Sekarang 13600 sekian-sekian. Belum selesai. Seperti aku dengar Eddie Vedder berteriak: Love Boat Captain! Sungai-sungai menyala di depan Esplanade. Tunggulah. Akan kukirim kepadamu puisi yang lebih panjang, melalui kurir setia air hujan. Tak pernah bilang, “kembali ke pengirim, alamat tak dikenal!”

Rindu, kamu tahu, tak boleh kembali seperti gema.

s’pore-m’sia-s’pore so far, 15-… 04-07]

13300

April 13, 2007

13300. Saya tidak tahu apa masih bisa menghentikannya. Setap hari dia bertambah seperti kelinci beranak pinak. Mungkin sepulangnya nanti kita selesaikan.

Tadi siang saya bertemu perempuan muda yang di tangannya seuntai tasbih tak pernah lepas. Berkerudung, mungkin telah menjadi ibu. Wajahnya cerah, tapi tampak sedikit memerah karena flu. Beberapa kali dia meraih lembar tisu di atas meja, meminta maaf, lalu menyeka hidungnya. 

Minggu besok, saya dan tiga orang kawan akan memulai perjalanan 12 hari ke tempat entah. Dan perempuan muda itu datang untuk menjelaskan kemana dan apa saja yang bisa kami lakukan nanti.

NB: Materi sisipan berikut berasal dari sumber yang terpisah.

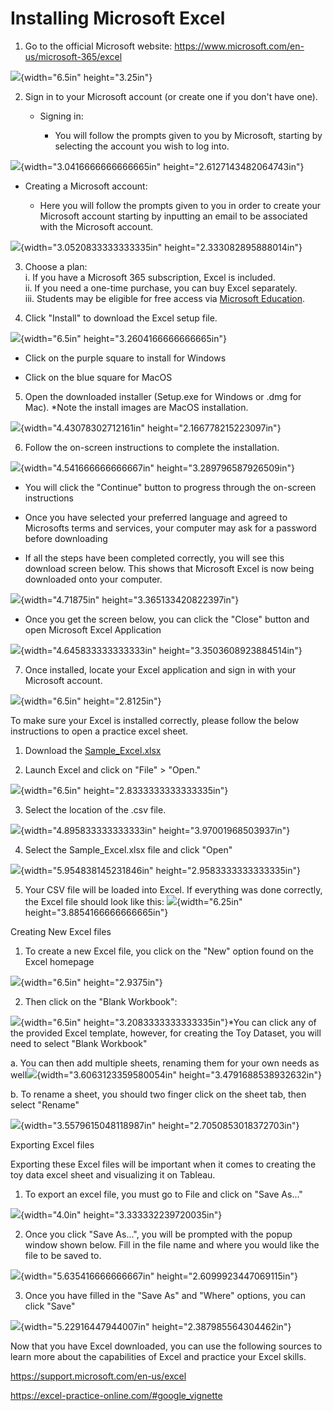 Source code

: # Installing Microsoft Excel

1.  Go to the official Microsoft website:
    <https://www.microsoft.com/en-us/microsoft-365/excel>

![](/media/image6.png){width="6.5in" height="3.25in"}

2.  Sign in to your Microsoft account (or create one if you don't have
    one).

    -   Signing in:

        -   You will follow the prompts given to you by Microsoft,
            starting by selecting the account you wish to log into.

![](/media/image7.png){width="3.0416666666666665in"
height="2.6127143482064743in"}

-   Creating a Microsoft account:

    -   Here you will follow the prompts given to you in order to create
        your Microsoft account starting by inputting an email to be
        associated with the Microsoft account.

![](/media/image8.png){width="3.0520833333333335in"
height="2.333082895888014in"}

3.  Choose a plan:\
    i. If you have a Microsoft 365 subscription, Excel is included.\
    ii. If you need a one-time purchase, you can buy Excel separately.\
    iii. Students may be eligible for free access via [Microsoft
    Education](https://www.microsoft.com/en-us/education).

4.  Click \"Install\" to download the Excel setup file.

![](/media/image9.png){width="6.5in" height="3.2604166666666665in"}

-   Click on the purple square to install for Windows

-   Click on the blue square for MacOS

5.  Open the downloaded installer (Setup.exe for Windows or .dmg for
    Mac). \*Note the install images are MacOS installation.

![](/media/imagea.png){width="4.43078302712161in"
height="2.166778215223097in"}

6.  Follow the on-screen instructions to complete the installation.

![](/media/imageb.png){width="4.541666666666667in"
height="3.289796587926509in"}

-   You will click the "Continue" button to progress through the
    on-screen instructions

-   Once you have selected your preferred language and agreed to
    Microsofts terms and services, your computer may ask for a password
    before downloading

-   If all the steps have been completed correctly, you will see this
    download screen below. This shows that Microsoft Excel is now being
    downloaded onto your computer.

![](/media/imagec.png){width="4.71875in" height="3.365133420822397in"}

-   Once you get the screen below, you can click the "Close" button and
    open Microsoft Excel Application

![](/media/imaged.png){width="4.645833333333333in"
height="3.3503608923884514in"}

7.  Once installed, locate your Excel application and sign in with your
    Microsoft account.

![](/media/imagee.png){width="6.5in" height="2.8125in"}

To make sure your Excel is installed correctly, please follow the below
instructions to open a practice excel sheet.

1.  Download the
    [Sample_Excel.xlsx](https://michiganstate.sharepoint.com/:x:/r/sites/Section_SS25-CMSE-495-001-225215054-EL-32-A26-QSIDE/Shared%20Documents/QSIDE/Project_deliverables/Reproducibility_Documents/Toy_Dataset/Sample_Excel.xlsx?d=wc5dfca40a56c4996a52ce1a0148600e4&csf=1&web=1&e=Ex01M9)

2.  Launch Excel and click on \"File\" \> \"Open.\"

![](/media/imagef.png){width="6.5in" height="2.8333333333333335in"}

3.  Select the location of the .csv file.

![](/media/image10.png){width="4.895833333333333in"
height="3.97001968503937in"}

4.  Select the Sample_Excel.xlsx file and click "Open"

![](/media/image11.png){width="5.954838145231846in"
height="2.9583333333333335in"}

5.  Your CSV file will be loaded into Excel. If everything was done
    correctly, the Excel file should look like this:
    ![](/media/image12.png){width="6.25in"
    height="3.8854166666666665in"}

Creating New Excel files

1.  To create a new Excel file, you click on the "New" option found on
    the Excel homepage

![](/media/image17.png){width="6.5in" height="2.9375in"}

2.  Then click on the "Blank Workbook":

![](/media/image18.png){width="6.5in"
height="3.2083333333333335in"}\*You can click any of the provided Excel
template, however, for creating the Toy Dataset, you will need to select
"Blank Workbook"

a.  You can then add multiple sheets, renaming them for your own needs
    as well![](/media/image19.png){width="3.6063123359580054in"
    height="3.4791688538932632in"}

b.  To rename a sheet, you should two finger click on the sheet tab,
    then select "Rename"

![](/media/image1a.png){width="3.5579615048118987in"
height="2.7050853018372703in"}

Exporting Excel files

Exporting these Excel files will be important when it comes to creating
the toy data excel sheet and visualizing it on Tableau.

1.  To export an excel file, you must go to File and click on "Save
    As\..."

![](/media/image1b.png){width="4.0in" height="3.333332239720035in"}

2.  Once you click "Save As\...", you will be prompted with the popup
    window shown below. Fill in the file name and where you would like
    the file to be saved to.

![](/media/image15.png){width="5.635416666666667in"
height="2.6099923447069115in"}

3.  Once you have filled in the "Save As" and "Where" options, you can
    click "Save"

![](/media/image1c.png){width="5.22916447944007in"
height="2.387985564304462in"}

Now that you have Excel downloaded, you can use the following sources to
learn more about the capabilities of Excel and practice your Excel
skills.

<https://support.microsoft.com/en-us/excel>

<https://excel-practice-online.com/#google_vignette>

“Pada dasarnya semua boleh, kecuali kasino,” begitu katanya.

Saya tertawa dalam hati, membayangkan sebuah kapal sepanjang dua setengah kali lapangan bola. Bukan apa-apa, baru satu bulan yang lalu saya terombang-ambing di atas perahu motor sepanjang hanya 18 meter menempuh perairan utara Pulau Jawa.

Besok kita lihat.

Titik

April 12, 2007

Tadi siang kami mengantar Bang Nova ke peristirahatan terakhirnya di Tanah Kusir. Tadi malam dia berangkat. Koma itu telah berakhir titik

Semoga tenang kau di sana, Bang! 

Nova

April 3, 2007

Baru pulang dari RSCM, menjenguk Bang Nova. Sudah terlalu malam, jadi tak boleh masuk ke ruang ICU.  Saya, Ewin, Jafar, dan Ocie, hanya boleh melihat dari jauh saja. Terhalang kaca.  Ocie ngobrol dengan istrinya, seorang perempuan yang bersedih.

Ini hari kesekian Bang Nova tidak sadarkan diri. Dia dibawa ke RSCM sudah dalam keadaan seperti itu. Sebagai orang tak dikenal.  Kecuali bahwa dia pakai kaos Trans TV. Dompet dan semua ID card-nya hilang. Entah apa yang terjadi sebelumnya, tak ada yang tahu. Ada yang bilang dia tabrakan. Ada juga yang bilang dia dianiaya. Semuanya mungkin.

Tak ada bekas luka. Hanya kepala yang membengkak di bagian tengkorak belakang. Luka dalam yang pasti. Tapi dokter tak berani mengambil tindakan lebih. Glasgow Coma Scale (GCS)-nya tinggal 5, dari level normal 15. Sedikit lagi vegetative state. Hanya mukjizat yang ditunggu.

Teringat obrolanku dengan Mas Dayat di pantry beberapa hari sebelumnya. Ngobrolin tentang dogtag, kalung lempeng baja kecil yang biasa dipakai tentara. Mungkin bisa menolong kami dikenali jika sesuatu terjadi pada kami. Di situ harus ada nama, golongan darah, dan nomer kontak yang bisa dihubungi.  Saya udah punya sejak tiga tahun lalu. Waktu itu bikin di Ternate bareng Daus. Kata yang bikin, lempeng bajanya bekas rongsokan pesawat Amerika di Morotai jaman Perang Dunia II.

“Sebagai jurnalis,  gue udah membayangkan kalau mungkin nanti akan mati dalam keadaan gak baik-baik. Entah di mana. Tapi gue tetap ingin badan gue pulang, meski itu cuma sepotong tangan,” kata Mas Dayat.

[to be continue, sudah malam, mau pulang. Semoga tidak harus menulis yang buruk di sini besok pagi. Mohon didoakan.]

Mahmoud

April 2, 2007

“Bagaimana mungkin seseorang bisa disebut baik kalau sekian banyak orang miskin tak terlihat olehnya?”